Cold-turkey fiscal adjustment by Greece that is accompanied by a debt moratorium, a suspension of payments, or a debt restructuring is also not a cheap or easy way out for the rest of Europe or the global economic and financial system. The adverse effects on other markets and economies would be substantial. The potential effects are already being felt as risk aversion returns to equity markets, credit markets again are freezing up, commodity markets discount the prospects of a strong global recovery, and the euro has fallen to its lowest level in real effective terms in eight years.3 The weaker euro may be good news to exporters and producers competing with imports from abroad, but that stimulus is unwelcome elsewhere, and it is likely to be swamped by the weakness in domestic demand within the euro area.

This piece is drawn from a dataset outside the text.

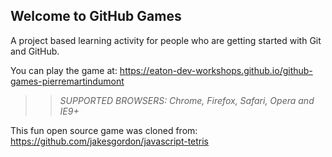 ## Welcome to GitHub Games

A project based learning activity for people who are getting started with Git and GitHub.

You can play the game at:  https://eaton-dev-workshops.github.io/github-games-pierremartindumont

>> _*SUPPORTED BROWSERS*: Chrome, Firefox, Safari, Opera and IE9+_

This fun open source game was cloned from: https://github.com/jakesgordon/javascript-tetris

Because the European Union did not have mechanisms in place either to force responsible fiscal management or to support fiscal adjustment and because EU leaders delayed for months before cobbling together a mechanism to provide some measure of financial assistance, Europe is now undergoing a massive process of fiscal retrenchment.
Economic crises in Europe spread from Hungary, Latvia, and Romania-which represent a combined 2 percent of estimated EU GDP and were already operating under IMF-supported economic adjustment programs-to Greece, another 2 percent of EU GDP. Now, crisis-related fiscal adjustment is underway in countries representing more than 40 percent of EU GDP.4 These adjustments have been forced on the citizens of the countries involved and, at this point, they cannot be avoided. However, it is difficult to imagine how Europe will avoid a double-dip recession.
Against this background, it is appropriate that the leaders of the European Union, the ECB, the central banks of other countries, and the IMF have acted to try to mitigate the extent of the European economic and financial crisis and its inevitable negative effects on the rest of the world.
The Role of the IMF in Europe and Beyond
Is the role of the IMF in the Greek crisis and elsewhere in Europe consistent with the IMF's mission? My answer is yes for four reasons.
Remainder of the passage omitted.